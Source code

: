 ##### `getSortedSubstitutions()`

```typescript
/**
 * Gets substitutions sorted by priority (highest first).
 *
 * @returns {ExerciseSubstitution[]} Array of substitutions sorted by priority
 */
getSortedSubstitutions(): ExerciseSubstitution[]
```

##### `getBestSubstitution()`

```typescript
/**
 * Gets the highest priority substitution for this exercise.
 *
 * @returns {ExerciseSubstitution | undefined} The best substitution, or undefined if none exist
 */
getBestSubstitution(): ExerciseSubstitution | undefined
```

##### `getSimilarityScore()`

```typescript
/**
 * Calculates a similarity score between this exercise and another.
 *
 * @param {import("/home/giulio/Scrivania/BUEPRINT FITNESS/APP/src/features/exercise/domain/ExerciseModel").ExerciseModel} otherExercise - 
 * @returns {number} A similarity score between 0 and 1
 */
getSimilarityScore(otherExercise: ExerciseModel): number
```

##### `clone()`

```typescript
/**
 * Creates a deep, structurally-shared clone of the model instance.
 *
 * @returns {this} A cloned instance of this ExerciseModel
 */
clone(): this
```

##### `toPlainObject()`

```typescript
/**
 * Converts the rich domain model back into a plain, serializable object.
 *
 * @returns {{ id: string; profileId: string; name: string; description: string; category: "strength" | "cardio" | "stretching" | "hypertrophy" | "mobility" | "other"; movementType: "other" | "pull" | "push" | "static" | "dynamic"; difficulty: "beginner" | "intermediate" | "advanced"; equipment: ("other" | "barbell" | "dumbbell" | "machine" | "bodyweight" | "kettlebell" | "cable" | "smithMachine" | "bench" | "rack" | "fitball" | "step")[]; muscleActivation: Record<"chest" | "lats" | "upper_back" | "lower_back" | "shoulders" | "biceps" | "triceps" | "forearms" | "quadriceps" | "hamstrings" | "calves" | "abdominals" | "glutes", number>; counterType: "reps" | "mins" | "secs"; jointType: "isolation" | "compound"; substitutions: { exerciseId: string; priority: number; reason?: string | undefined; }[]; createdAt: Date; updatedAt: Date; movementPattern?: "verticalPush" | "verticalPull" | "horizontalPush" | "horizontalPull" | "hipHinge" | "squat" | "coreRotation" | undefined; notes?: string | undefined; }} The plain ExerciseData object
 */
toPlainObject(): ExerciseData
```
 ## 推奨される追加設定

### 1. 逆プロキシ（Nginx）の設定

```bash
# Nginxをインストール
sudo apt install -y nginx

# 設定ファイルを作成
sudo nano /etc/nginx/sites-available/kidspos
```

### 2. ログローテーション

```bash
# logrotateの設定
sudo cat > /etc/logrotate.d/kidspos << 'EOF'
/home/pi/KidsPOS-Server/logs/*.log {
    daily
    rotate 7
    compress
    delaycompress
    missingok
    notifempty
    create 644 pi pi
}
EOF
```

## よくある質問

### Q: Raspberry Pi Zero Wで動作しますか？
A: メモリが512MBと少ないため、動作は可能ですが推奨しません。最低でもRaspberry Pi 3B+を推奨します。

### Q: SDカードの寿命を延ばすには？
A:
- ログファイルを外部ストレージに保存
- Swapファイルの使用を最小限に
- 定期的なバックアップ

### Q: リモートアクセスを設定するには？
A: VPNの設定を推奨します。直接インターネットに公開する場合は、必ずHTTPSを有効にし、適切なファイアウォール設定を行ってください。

**AIM OF THE EXERCISE**
What is needed is the number of lines in the data that hold the word "sudo", with nothing added.

**TASK OUTPUT**
3